***** RECORDS SHOWN

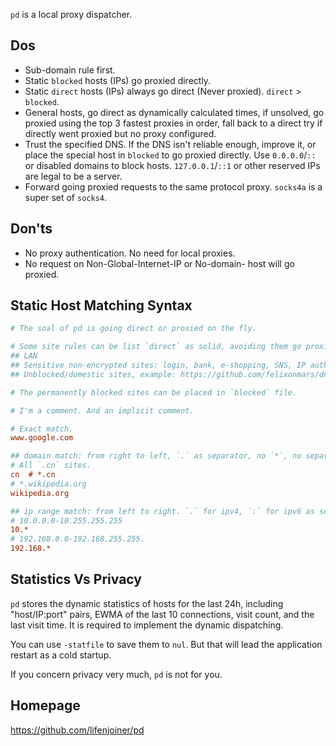 `pd` is a local proxy dispatcher.


## Dos
* Sub-domain rule first.
* Static `blocked` hosts (IPs) go proxied directly.
* Static `direct` hosts (IPs) always go direct (Never proxied). `direct` > `blocked`.
* General hosts, go direct as dynamically calculated times, if unsolved, go proxied using the top 3 fastest proxies in order, fall back to a direct try if directly went proxied but no proxy configured.
* Trust the specified DNS. If the DNS isn't reliable enough, improve it, or place the special host in `blocked` to go proxied directly. Use `0.0.0.0`/`::` or disabled domains to block hosts. `127.0.0.1`/`::1` or other reserved IPs are legal to be a server.
* Forward going proxied requests to the same protocol proxy. `socks4a` is a super set of `socks4`.

## Don'ts
* No proxy authentication. No need for local proxies.
* No request on Non-Global-Internet-IP or No-domain- host will go proxied.


## Static Host Matching Syntax

```INI
# The soal of pd is going direct or proxied on the fly.

# Some site rules can be list `direct` as solid, avoiding them go proxied ever:
## LAN
## Sensitive non-encrypted sites: login, bank, e-shopping, SNS, IP autherizing sites, etc.
## Unblocked/domestic sites, example: https://github.com/felixonmars/dnsmasq-china-list/raw/master/accelerated-domains.china.conf

# The permanently blocked sites can be placed in `blocked` file.

# I'm a comment. And an implicit comment.

# Exact match.
www.google.com

## domain match: from right to left, `.` as separator, no `*`, no separator.
# All `.cn` sites.
cn  # *.cn
# *.wikipedia.org
wikipedia.org

## ip range match: from left to right. `.` for ipv4, `:` for ipv6 as separator. Separator and `*` are required.
# 10.0.0.0-10.255.255.255
10.*
# 192.168.0.0-192.168.255.255.
192.168.*
```


## Statistics Vs Privacy

`pd` stores the dynamic statistics of hosts for the last 24h, including "host/IP:port" pairs, EWMA of the last 10 connections, visit count, and the last visit time. It is required to implement the dynamic dispatching.

You can use `-statfile` to save them to `nul`. But that will lead the application restart as a cold startup.

If you concern privacy very much, `pd` is not for you.

## Homepage

https://github.com/lifenjoiner/pd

**********

YOUR ASSIGNMENT: Report back every line of the entries in which "will" occurs.

ANSWER BOX:
* No request on Non-Global-Internet-IP or No-domain- host will go proxied.
You can use `-statfile` to save them to `nul`. But that will lead the application restart as a cold startup.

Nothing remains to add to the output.